_What is being asked:_
Spot each line in the records below where the word "cheating" occurs, then copy it.

_Data for this exercise:_
****************

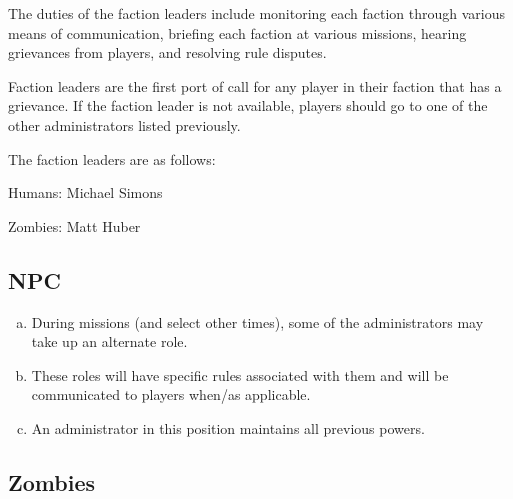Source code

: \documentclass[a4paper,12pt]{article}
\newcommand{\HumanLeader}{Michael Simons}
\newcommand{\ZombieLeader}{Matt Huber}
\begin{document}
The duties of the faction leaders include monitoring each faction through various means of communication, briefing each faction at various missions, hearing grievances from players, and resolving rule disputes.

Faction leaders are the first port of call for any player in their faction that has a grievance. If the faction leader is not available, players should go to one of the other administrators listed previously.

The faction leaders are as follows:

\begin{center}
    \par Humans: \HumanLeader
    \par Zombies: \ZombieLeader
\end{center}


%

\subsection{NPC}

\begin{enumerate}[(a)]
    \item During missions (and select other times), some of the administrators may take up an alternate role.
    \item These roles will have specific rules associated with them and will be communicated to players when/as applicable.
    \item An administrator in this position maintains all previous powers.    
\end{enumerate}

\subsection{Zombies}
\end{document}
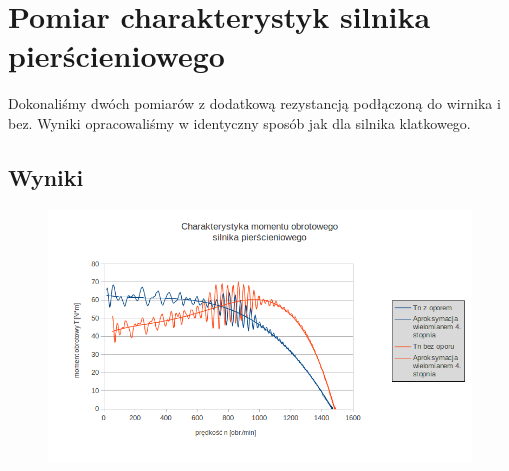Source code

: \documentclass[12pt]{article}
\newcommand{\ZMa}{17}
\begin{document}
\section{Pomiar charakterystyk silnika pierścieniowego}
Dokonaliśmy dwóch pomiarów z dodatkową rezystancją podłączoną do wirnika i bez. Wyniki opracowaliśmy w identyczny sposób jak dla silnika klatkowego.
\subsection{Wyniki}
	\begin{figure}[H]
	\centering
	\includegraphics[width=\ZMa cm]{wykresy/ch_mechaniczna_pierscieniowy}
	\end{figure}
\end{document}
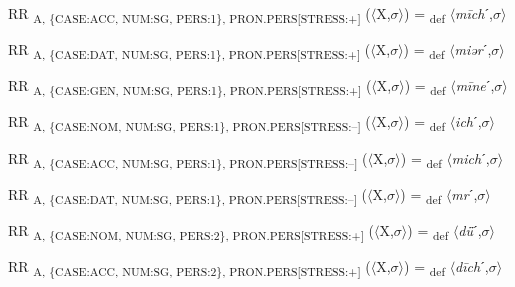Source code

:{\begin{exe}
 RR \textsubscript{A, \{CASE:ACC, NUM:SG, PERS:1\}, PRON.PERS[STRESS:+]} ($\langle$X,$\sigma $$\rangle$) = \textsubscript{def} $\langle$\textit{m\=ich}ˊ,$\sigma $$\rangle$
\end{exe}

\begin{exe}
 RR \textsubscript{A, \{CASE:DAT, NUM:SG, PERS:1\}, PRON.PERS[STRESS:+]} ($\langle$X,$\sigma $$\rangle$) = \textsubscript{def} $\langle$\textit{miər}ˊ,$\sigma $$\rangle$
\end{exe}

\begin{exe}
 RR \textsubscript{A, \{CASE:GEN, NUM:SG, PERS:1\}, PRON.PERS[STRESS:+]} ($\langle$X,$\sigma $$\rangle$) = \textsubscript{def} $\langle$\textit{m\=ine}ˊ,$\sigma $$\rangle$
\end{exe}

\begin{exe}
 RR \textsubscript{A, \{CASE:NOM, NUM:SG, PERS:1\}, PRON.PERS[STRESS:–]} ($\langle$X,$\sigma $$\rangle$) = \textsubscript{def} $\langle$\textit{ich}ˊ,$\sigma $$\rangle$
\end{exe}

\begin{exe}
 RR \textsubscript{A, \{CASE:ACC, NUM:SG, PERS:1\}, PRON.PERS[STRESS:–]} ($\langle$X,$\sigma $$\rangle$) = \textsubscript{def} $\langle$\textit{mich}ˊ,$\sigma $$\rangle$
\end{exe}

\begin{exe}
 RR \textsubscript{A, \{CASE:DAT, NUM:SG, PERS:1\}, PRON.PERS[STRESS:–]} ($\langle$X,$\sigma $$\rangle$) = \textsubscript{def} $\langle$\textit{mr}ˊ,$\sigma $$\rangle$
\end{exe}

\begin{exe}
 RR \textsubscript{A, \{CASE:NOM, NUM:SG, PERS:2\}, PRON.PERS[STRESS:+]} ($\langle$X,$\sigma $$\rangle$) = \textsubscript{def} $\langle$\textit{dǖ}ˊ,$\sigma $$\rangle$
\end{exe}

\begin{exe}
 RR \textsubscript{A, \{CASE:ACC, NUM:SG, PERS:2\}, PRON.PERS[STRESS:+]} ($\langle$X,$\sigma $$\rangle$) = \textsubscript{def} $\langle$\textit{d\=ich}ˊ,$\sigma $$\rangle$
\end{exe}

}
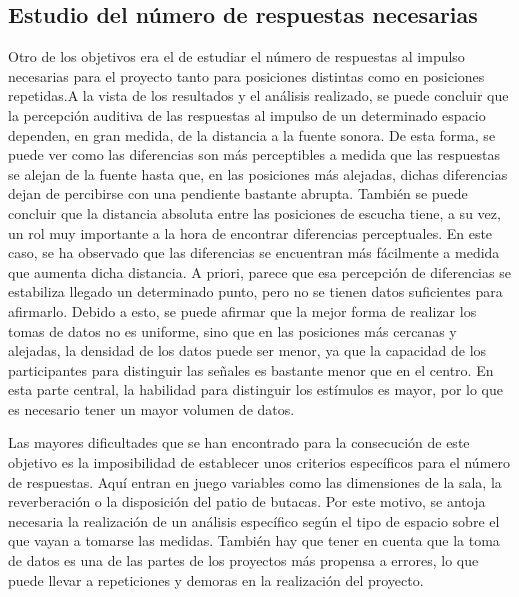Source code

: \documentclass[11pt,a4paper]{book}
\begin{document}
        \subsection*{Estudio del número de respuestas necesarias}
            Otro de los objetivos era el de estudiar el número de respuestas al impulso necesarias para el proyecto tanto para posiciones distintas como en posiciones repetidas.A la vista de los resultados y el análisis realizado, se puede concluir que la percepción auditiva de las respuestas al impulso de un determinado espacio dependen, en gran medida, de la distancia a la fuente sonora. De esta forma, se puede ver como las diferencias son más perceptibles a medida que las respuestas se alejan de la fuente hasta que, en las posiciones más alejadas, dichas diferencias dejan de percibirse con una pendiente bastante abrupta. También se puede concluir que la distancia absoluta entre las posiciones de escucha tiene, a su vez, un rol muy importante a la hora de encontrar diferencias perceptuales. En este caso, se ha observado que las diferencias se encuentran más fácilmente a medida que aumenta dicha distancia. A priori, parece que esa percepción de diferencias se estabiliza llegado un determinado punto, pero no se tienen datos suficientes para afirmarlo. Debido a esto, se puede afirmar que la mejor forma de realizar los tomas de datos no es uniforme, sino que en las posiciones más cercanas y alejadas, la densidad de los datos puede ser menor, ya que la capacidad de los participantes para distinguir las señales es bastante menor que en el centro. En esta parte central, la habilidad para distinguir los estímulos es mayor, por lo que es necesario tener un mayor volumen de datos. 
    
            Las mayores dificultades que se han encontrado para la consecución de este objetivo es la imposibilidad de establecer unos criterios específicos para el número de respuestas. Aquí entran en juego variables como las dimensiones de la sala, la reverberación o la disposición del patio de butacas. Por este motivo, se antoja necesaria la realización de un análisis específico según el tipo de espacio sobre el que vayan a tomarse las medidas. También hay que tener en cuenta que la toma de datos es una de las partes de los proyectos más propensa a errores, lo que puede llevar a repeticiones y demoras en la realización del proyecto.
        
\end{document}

****************

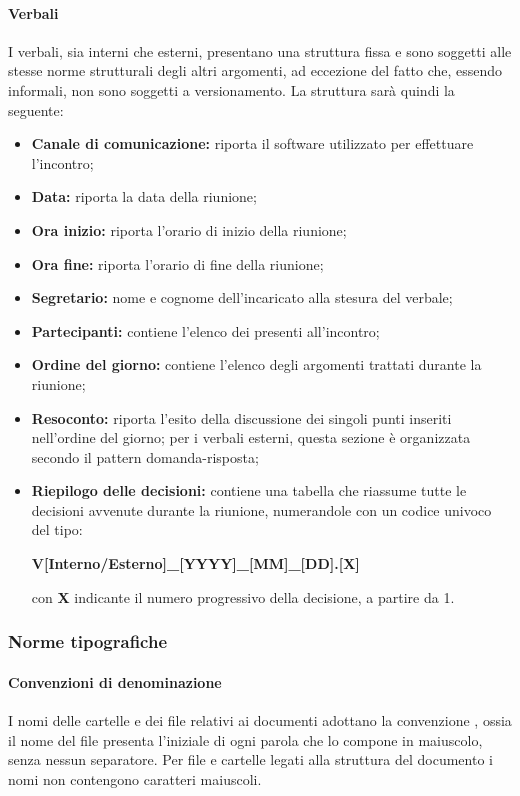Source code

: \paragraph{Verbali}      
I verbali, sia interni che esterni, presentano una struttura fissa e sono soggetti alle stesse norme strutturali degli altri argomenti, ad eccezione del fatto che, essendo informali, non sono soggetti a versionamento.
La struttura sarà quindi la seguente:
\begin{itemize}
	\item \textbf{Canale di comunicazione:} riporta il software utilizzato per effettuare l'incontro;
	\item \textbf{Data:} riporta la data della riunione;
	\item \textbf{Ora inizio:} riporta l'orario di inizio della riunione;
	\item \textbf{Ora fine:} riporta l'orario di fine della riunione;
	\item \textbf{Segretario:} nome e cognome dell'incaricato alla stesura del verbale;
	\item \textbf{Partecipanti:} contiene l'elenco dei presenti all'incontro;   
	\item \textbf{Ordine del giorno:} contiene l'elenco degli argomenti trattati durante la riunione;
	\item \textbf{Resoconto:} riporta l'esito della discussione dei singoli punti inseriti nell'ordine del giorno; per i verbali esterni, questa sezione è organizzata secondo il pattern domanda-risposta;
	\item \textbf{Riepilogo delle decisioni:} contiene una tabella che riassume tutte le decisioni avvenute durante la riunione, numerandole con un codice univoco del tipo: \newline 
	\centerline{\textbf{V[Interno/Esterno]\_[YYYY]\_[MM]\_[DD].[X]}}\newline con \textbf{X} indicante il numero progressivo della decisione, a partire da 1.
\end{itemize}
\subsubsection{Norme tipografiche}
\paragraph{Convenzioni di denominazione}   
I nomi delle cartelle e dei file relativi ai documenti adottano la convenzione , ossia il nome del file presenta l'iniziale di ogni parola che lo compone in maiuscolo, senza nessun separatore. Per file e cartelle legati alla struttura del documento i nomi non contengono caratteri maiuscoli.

****************

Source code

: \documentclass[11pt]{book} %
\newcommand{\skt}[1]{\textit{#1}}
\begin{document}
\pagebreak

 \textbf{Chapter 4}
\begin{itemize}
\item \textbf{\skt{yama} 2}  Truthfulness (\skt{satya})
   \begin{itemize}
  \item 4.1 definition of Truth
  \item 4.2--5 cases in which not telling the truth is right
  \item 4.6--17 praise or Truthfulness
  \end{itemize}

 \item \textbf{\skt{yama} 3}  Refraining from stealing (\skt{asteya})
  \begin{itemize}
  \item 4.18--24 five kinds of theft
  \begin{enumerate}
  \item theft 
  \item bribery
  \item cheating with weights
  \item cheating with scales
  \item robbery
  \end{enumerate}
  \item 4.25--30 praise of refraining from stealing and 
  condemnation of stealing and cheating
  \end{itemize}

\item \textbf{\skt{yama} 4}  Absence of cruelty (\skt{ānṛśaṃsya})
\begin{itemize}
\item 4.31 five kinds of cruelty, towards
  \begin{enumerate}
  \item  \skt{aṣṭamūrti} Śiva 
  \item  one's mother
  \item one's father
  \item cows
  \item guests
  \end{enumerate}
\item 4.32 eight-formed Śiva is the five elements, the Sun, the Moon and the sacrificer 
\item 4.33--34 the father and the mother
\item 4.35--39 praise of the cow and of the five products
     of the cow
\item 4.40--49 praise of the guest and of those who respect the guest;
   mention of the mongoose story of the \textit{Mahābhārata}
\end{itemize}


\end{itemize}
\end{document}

****************

_Task response:_
  \item cheating with weights
  \item cheating with scales
  condemnation of stealing and cheating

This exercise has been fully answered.